02h in isolation is not valid padding.

02h 02h is valid padding, but is much less likely to occur randomly than 01h.

03h 03h 03h is even less likely.

So you can assume that if you corrupt a decryption AND it had valid padding, you know what that padding byte is.

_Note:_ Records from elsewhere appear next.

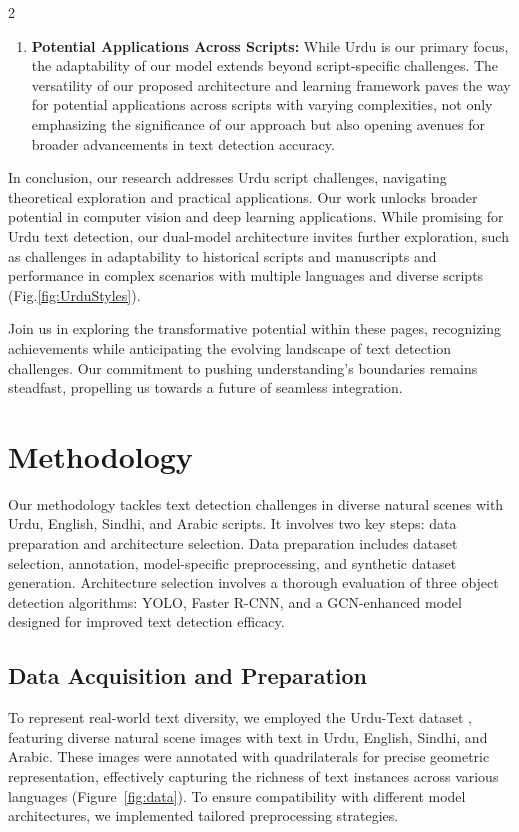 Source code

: \documentclass[sn-mathphys,Numbered]{sn-jnl}%
\begin{document}
\begin{multicols}{2}
\begin{enumerate}
	\item \textbf{Potential Applications Across Scripts:} While Urdu is our primary focus, the adaptability of our model extends beyond script-specific challenges. The versatility of our proposed architecture and learning framework paves the way for potential applications across scripts with varying complexities, not only emphasizing the significance of our approach but also opening avenues for broader advancements in text detection accuracy.
\end{enumerate}

In conclusion, our research addresses Urdu script challenges, navigating theoretical exploration and practical applications. Our work unlocks broader potential in computer vision and deep learning applications. While promising for Urdu text detection, our dual-model architecture invites further exploration, such as challenges in adaptability to historical scripts and manuscripts and performance in complex scenarios with multiple languages and diverse scripts (Fig.\ref{fig:UrduStyles}).

Join us in exploring the transformative potential within these pages, recognizing achievements while anticipating the evolving landscape of text detection challenges. Our commitment to pushing understanding's boundaries remains steadfast, propelling us towards a future of seamless integration.

\section{Methodology}
Our methodology tackles text detection challenges in diverse natural scenes with Urdu, English, Sindhi, and Arabic scripts. It involves two key steps: data preparation and architecture selection. Data preparation includes dataset selection, annotation, model-specific preprocessing, and synthetic dataset generation. Architecture selection involves a thorough evaluation of three object detection algorithms: YOLO, Faster R-CNN, and a GCN-enhanced model designed for improved text detection efficacy.

\subsection{Data Acquisition and Preparation}
To represent real-world text diversity, we employed the Urdu-Text dataset \cite{urcutext}, featuring diverse natural scene images with text in Urdu, English, Sindhi, and Arabic. These images were annotated with quadrilaterals for precise geometric representation, effectively capturing the richness of text instances across various languages (Figure~\ref{fig:data}). To ensure compatibility with different model architectures, we implemented tailored preprocessing strategies.


\end{multicols}
\end{document}
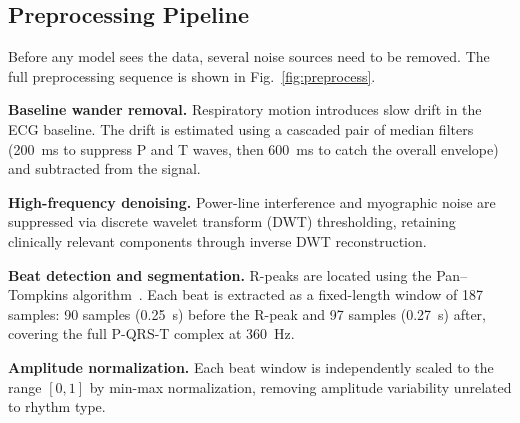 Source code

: \documentclass[conference]{IEEEtran}
\begin{document}
\subsection{Preprocessing Pipeline}
Before any model sees the data, several noise sources need to be removed. The full preprocessing sequence is shown in Fig.~\ref{fig:preprocess}.
 
\textbf{Baseline wander removal.} Respiratory motion introduces slow drift in the ECG baseline. The drift is estimated using a cascaded pair of median filters (200~ms to suppress P and T waves, then 600~ms to catch the overall envelope) and subtracted from the signal.
 
\textbf{High-frequency denoising.} Power-line interference and myographic noise are suppressed via discrete wavelet transform (DWT) thresholding, retaining clinically relevant components through inverse DWT reconstruction.
 
\textbf{Beat detection and segmentation.} R-peaks are located using the Pan--Tompkins algorithm~\cite{pantompkins1985}. Each beat is extracted as a fixed-length window of 187 samples: 90 samples (0.25~s) before the R-peak and 97 samples (0.27~s) after, covering the full P-QRS-T complex at 360~Hz.
 
\textbf{Amplitude normalization.} Each beat window is independently scaled to the range $[0, 1]$ by min-max normalization, removing amplitude variability unrelated to rhythm type.
 
\end{document}
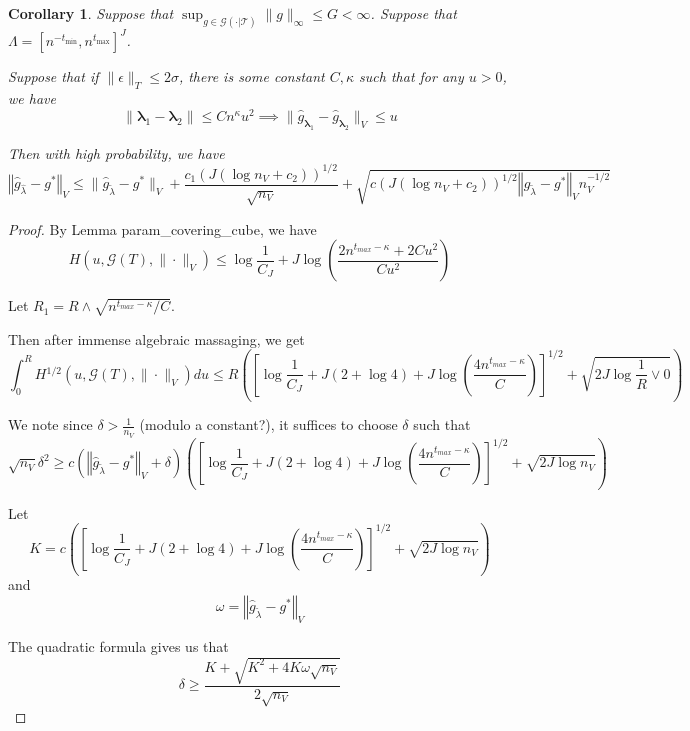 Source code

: \documentclass[12pt]{article}
\newtheorem{corollary}{Corollary}
\begin{document}
\begin{corollary}
\label{train_val_corr}
Suppose that $\sup_{g \in \mathcal{G(\cdot | T)}} \| g \|_\infty \le G < \infty$.
Suppose that $\Lambda = [ n^{-t_{\min}}, n^{t_{\max}} ]^J $.

Suppose that if $\| \epsilon \|_T \le 2 \sigma $, there is some constant $C, \kappa$ such that for any $u> 0$, we have
\begin{equation}
\| \boldsymbol \lambda_1 - \boldsymbol \lambda_2 \| \le C n^\kappa u^2 \implies \| \hat{g}_{\boldsymbol \lambda_1} - \hat{g}_{\boldsymbol \lambda_2} \|_V \le u
\end{equation}

Then with high probability, we have
\begin{equation}
\label{error_bound}
\left\Vert \hat{g}_{\hat{\lambda}}-g^{*}\right\Vert _{V}\le\|\hat{g}_{\tilde{\lambda}}-g^{*}\|_{V}+\frac{c_{1}\left(J(\log n_{V}+c_{2})\right)^{1/2}}{\sqrt{n_{V}}}+\sqrt{c\left(J(\log n_{V}+c_{2})\right)^{1/2}\left\Vert \hat{g}_{\tilde{\lambda}}-g^{*}\right\Vert _{V}n_{V}^{-1/2}}
\end{equation}
\end{corollary}

\begin{proof}
By Lemma param\_covering\_cube, we have
\[
H(u,\mathcal{G}(T),\|\cdot\|_{V})\le\log\frac{1}{C_{J}}+J\log\left(\frac{2n^{t_{max}-\kappa}+2Cu^{2}}{Cu^{2}}\right)
\]


Let $R_{1}=R\wedge\sqrt{n^{t_{max}-\kappa}/C}$.

Then after immense algebraic massaging, we get
\begin{equation}
\int_{0}^{R}H{}^{1/2}(u,\mathcal{G}(T),\|\cdot\|_{V})du
\le
R\left(\left[\log\frac{1}{C_{J}}+J(2+\log4)+J\log\left(\frac{4n^{t_{max}-\kappa}}{C}\right)\right]^{1/2}+\sqrt{2J\log\frac{1}{R}\vee0}\right)
\end{equation}

We note since $\delta > \frac{1}{n_{V}}$ (modulo a constant?), it suffices to choose $\delta$ such that
\[
\sqrt{n_{V}}\delta^{2}\ge c\left(\left\Vert \hat{g}_{\tilde{\lambda}}-g^{*}\right\Vert _{V}+\delta\right)\left(\left[\log\frac{1}{C_{J}}+J(2+\log4)+J\log\left(\frac{4n^{t_{max}-\kappa}}{C}\right)\right]^{1/2}+\sqrt{2J\log n_{V}}\right)
\]

Let 
\[
K=c\left(\left[\log\frac{1}{C_{J}}+J(2+\log4)+J\log\left(\frac{4n^{t_{max}-\kappa}}{C}\right)\right]^{1/2}+\sqrt{2J\log n_{V}}\right)
\]
and 
\[
\omega=\left\Vert \hat{g}_{\tilde{\lambda}}-g^{*}\right\Vert _{V}
\]

The quadratic formula gives us that
\[
\delta\ge\frac{K+\sqrt{K^{2}+4K\omega\sqrt{n_{V}}}}{2\sqrt{n_{V}}}
\]
\end{proof}
\end{document}
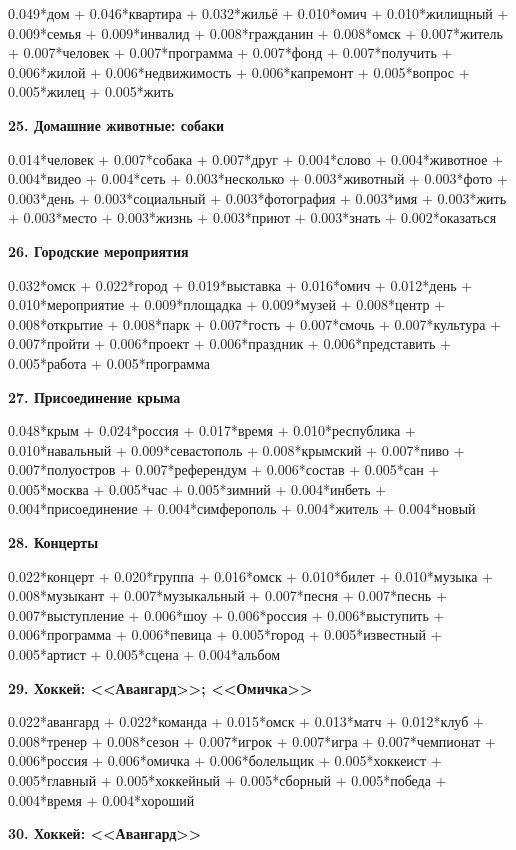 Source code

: 0.049*дом + 0.046*квартира + 0.032*жильё + 0.010*омич + 0.010*жилищный + 0.009*семья + 0.009*инвалид + 0.008*гражданин + 0.008*омск + 0.007*житель + 0.007*человек + 0.007*программа + 0.007*фонд + 0.007*получить + 0.006*жилой + 0.006*недвижимость + 0.006*капремонт + 0.005*вопрос + 0.005*жилец + 0.005*жить

\textbf{25. Домашние животные: собаки}

0.014*человек + 0.007*собака + 0.007*друг + 0.004*слово + 0.004*животное + 0.004*видео + 0.004*сеть + 0.003*несколько + 0.003*животный + 0.003*фото + 0.003*день + 0.003*социальный + 0.003*фотография + 0.003*имя + 0.003*жить + 0.003*место + 0.003*жизнь + 0.003*приют + 0.003*знать + 0.002*оказаться

\textbf{26. Городские мероприятия}

0.032*омск + 0.022*город + 0.019*выставка + 0.016*омич + 0.012*день + 0.010*мероприятие + 0.009*площадка + 0.009*музей + 0.008*центр + 0.008*открытие + 0.008*парк + 0.007*гость + 0.007*смочь + 0.007*культура + 0.007*пройти + 0.006*проект + 0.006*праздник + 0.006*представить + 0.005*работа + 0.005*программа

\textbf{27. Присоединение крыма}

0.048*крым + 0.024*россия + 0.017*время + 0.010*республика + 0.010*навальный + 0.009*севастополь + 0.008*крымский + 0.007*пиво + 0.007*полуостров + 0.007*референдум + 0.006*состав + 0.005*сан + 0.005*москва + 0.005*час + 0.005*зимний + 0.004*инбеть + 0.004*присоединение + 0.004*симферополь + 0.004*житель + 0.004*новый

\textbf{28. Концерты}

0.022*концерт + 0.020*группа + 0.016*омск + 0.010*билет + 0.010*музыка + 0.008*музыкант + 0.007*музыкальный + 0.007*песня + 0.007*песнь + 0.007*выступление + 0.006*шоу + 0.006*россия + 0.006*выступить + 0.006*программа + 0.006*певица + 0.005*город + 0.005*известный + 0.005*артист + 0.005*сцена + 0.004*альбом

\textbf{29. Хоккей: <<Авангард>>; <<Омичка>>\footnotemark}

0.022*авангард + 0.022*команда + 0.015*омск + 0.013*матч + 0.012*клуб + 0.008*тренер + 0.008*сезон + 0.007*игрок + 0.007*игра + 0.007*чемпионат + 0.006*россия + 0.006*омичка + 0.006*болельщик + 0.005*хоккеист + 0.005*главный + 0.005*хоккейный + 0.005*сборный + 0.005*победа + 0.004*время + 0.004*хороший

\textbf{30. Хоккей: <<Авангард>>}

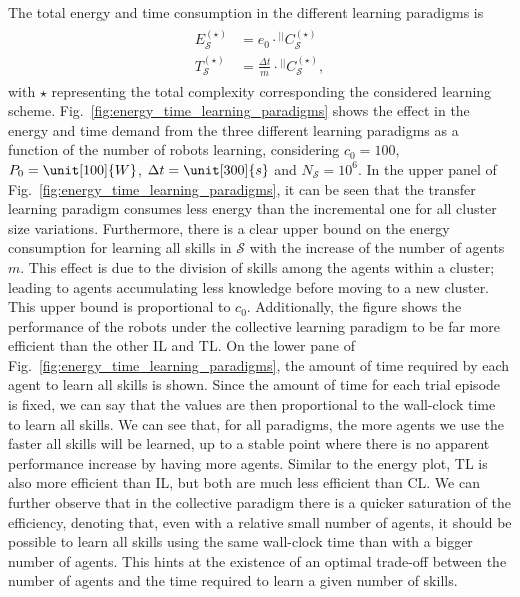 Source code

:The total energy and time consumption in the different learning paradigms is
\begin{align}
\begin{split}
	E^{(\star)}_{\mathcal{S}} &= e_{0} \cdot {}^{\lvert \lvert}C_\mathcal{S}^{(\star)}\\
	T^{(\star)}_{\mathcal{S}} &= \frac{\Delta t}{m} \cdot {}^{\lvert \lvert}C_\mathcal{S}^{(\star)},
\end{split}
\end{align}
with $ \star $ representing the total complexity corresponding the considered learning scheme. Fig.~\ref{fig:energy_time_learning_paradigms} shows the effect in the energy and time demand from the three different learning paradigms as a function of the number of robots learning, considering $c_0 = 100$, $P_0  = \unit[100]{W}$, $ \Delta t = \unit[300]{s}$ and $ N_\mathcal{S} = 10^6 $. In the upper panel of Fig.~\ref{fig:energy_time_learning_paradigms}, it can be seen that the transfer learning paradigm consumes less energy than the incremental one for all cluster size variations. Furthermore, there is a clear upper bound on the energy consumption for learning all skills in $\mathcal{S}$ with the increase of the number of agents $m$. This effect is due to the division of skills among the agents within a cluster; leading to agents accumulating less knowledge before moving to a new cluster. This upper bound is proportional to $c_0$. Additionally, the figure shows the performance of the robots under the collective learning paradigm to be far more efficient than the other IL and TL. On the lower pane  of Fig.~\ref{fig:energy_time_learning_paradigms}, the amount of time required by each agent to learn all skills is shown. Since the amount of time for each trial episode is fixed, we can say that the values are then proportional to the wall-clock time to learn all skills. We can see that, for all paradigms, the more agents we use the faster all skills will be learned, up to a stable point where there is no apparent performance increase by having more agents. Similar to the energy plot, TL is also more efficient than IL, but both are much less efficient than CL. We can further observe that in the collective paradigm there is a quicker saturation of the efficiency, denoting that, even with a relative small number of agents, it should be possible to learn all skills using the same wall-clock time than with a bigger number of agents. This hints at the existence of an optimal trade-off between the number of agents and the time required to learn a given number of skills.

It is easy to get tripped up on the fact that CBC plaintexts are "padded". Padding oracles have nothing to do with the actual padding on a CBC plaintext. It's an attack that targets a specific bit of code that handles decryption. You can mount a padding oracle on any CBC block, whether it's padded or not.

In [1]:
import os
import random
from random import randint
from libmatasano import (
    encrypt_aes_128_cbc, decrypt_aes_128_cbc,
    PaddingError, split_bytes_in_blocks, bxor,
    cbc_xor, BLOCK_SIZE, pkcs7_strip, html_test
)
from base64 import b64decode
In [2]:
class Oracle:
    messages = list(map(b64decode, [
        b'MDAwMDAwTm93IHRoYXQgdGhlIHBhcnR5IGlzIGp1bXBpbmc=',
        b'MDAwMDAxV2l0aCB0aGUgYmFzcyBraWNrZWQgaW4gYW5kIHRoZSBWZWdhJ3MgYXJlIHB1bXBpbic=',
        b'MDAwMDAyUXVpY2sgdG8gdGhlIHBvaW50LCB0byB0aGUgcG9pbnQsIG5vIGZha2luZw==',
        b'MDAwMDAzQ29va2luZyBNQydzIGxpa2UgYSBwb3VuZCBvZiBiYWNvbg==',
        b'MDAwMDA0QnVybmluZyAnZW0sIGlmIHlvdSBhaW4ndCBxdWljayBhbmQgbmltYmxl',
        b'MDAwMDA1SSBnbyBjcmF6eSB3aGVuIEkgaGVhciBhIGN5bWJhbA==',
        b'MDAwMDA2QW5kIGEgaGlnaCBoYXQgd2l0aCBhIHNvdXBlZCB1cCB0ZW1wbw==',
        b'MDAwMDA3SSdtIG9uIGEgcm9sbCwgaXQncyB0aW1lIHRvIGdvIHNvbG8=',
        b'MDAwMDA4b2xsaW4nIGluIG15IGZpdmUgcG9pbnQgb2g=',
        b'MDAwMDA5aXRoIG15IHJhZy10b3AgZG93biBzbyBteSBoYWlyIGNhbiBibG93',
    ]))
    
    def __init__(self):
        self.key = os.urandom(16)
        
    def encrypt(self):
        # here "self.messages" is a class attribute
        # see https://docs.python.org/3/reference/datamodel.html#the-standard-type-hierarchy
        msg = random.choice(self.messages)
        iv = os.urandom(16)
        ctxt = encrypt_aes_128_cbc(msg, iv, self.key)
        return ctxt, iv
    
    def check_padding(self, cryptogram):
        ctxt, iv = cryptogram
        try:
            decrypt_aes_128_cbc(ctxt, iv, oracle.key)
            return True
        except PaddingError:
            return False
In [3]:
oracle = Oracle()
In [4]:
ctxt, iv = oracle.encrypt()
cryptogram = {'ctxt': ctxt, 'iv': iv}
In [5]:
oracle.check_padding((cryptogram['ctxt'], cryptogram['iv']))
Out[5]:
True
In [6]:
oracle.check_padding((os.urandom(16), cryptogram['iv']))
Out[6]:
False

As we already did, we will take an example with a block size of 4 for simplicity.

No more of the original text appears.